Bernier, Jacques. Quelques boutiques de menuisiers et charpentiers au tournant du ⅪⅩe siècle. Ottawa: Musée national de l'Homme, Musées nationaux du Canada, 1976. (Division de l'histoire, dossier no 17.) One of the author's chief reasons for preparing this study was to provide a solid documentary foundation for museum restorations of woodworkers' shops and homes. He focuses his research on francophone artisans working in Montreal in the late eighteenth and early nineteenth centuries. He describes the limitations of his sources and notes that he is not so much interested in examining the products of the artisans' shops as in the shops' layouts, tools, and methods of working. By analyzing the numbers and types of their tools, the author places the various documented shops on a scale of size, complexity, and sophistications. Also, by examining the tool holdings of each artisan, he is able to determine that individual's place in the professional ranks as master, journeyman, or apprentice. He concludes that the available evidence permits reconstruction of a "typical" joiner's shop of the period but that evidence is too scanty to draw firm conclusions about the workplace of the carpenter. As noted earlier, the author does not speculate on the products of these shops. It is logical to assume, however, that simple forms of furniture could have been made with many of the tools and in many of the shops which are analyzed here. This paper thus should be of general interest to students of French-Canadian furniture.

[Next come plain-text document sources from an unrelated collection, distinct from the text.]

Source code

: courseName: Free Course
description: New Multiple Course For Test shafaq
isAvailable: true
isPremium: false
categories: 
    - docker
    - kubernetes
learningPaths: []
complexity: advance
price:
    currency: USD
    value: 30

Bird, Michael. "Cabinetmaker and Weaver Friedrich K. Ploethner." Canadian Collector, May/June 1980, pp. 28-32. An account of the work of Friedrich K. Ploethner (1826-83)) of Normanby Township, Grey County, Ontario, based on manuscripts, early photographs, and documented tools, furniture, and textiles. An important article in that it illustrates the work of a single craftsman skilled in both cabinetmaking and weaving, provides further evidence of Germanic (as distinct from Pennsylvania-German) traditions in Ontario decorative arts, and shows that traditional furniture styles continued to be acceptable in rural Ontario late in the nineteenth century.
Bowman, M.W. "Canada's Greatest Treasure Hunt." Canadian Business 20 (November 1947), pp. 36, 38-39, 100, 102. An article about the antiques market in Canada in the 1940s. A brief historical summary is devoted to Quebec woodcarving and silver. An example of the popular market view of the time, making no special distinction between antiques imported from Great Britain and those picked up in Canadian homes. Illustrated with photos of French-Canadian silver items.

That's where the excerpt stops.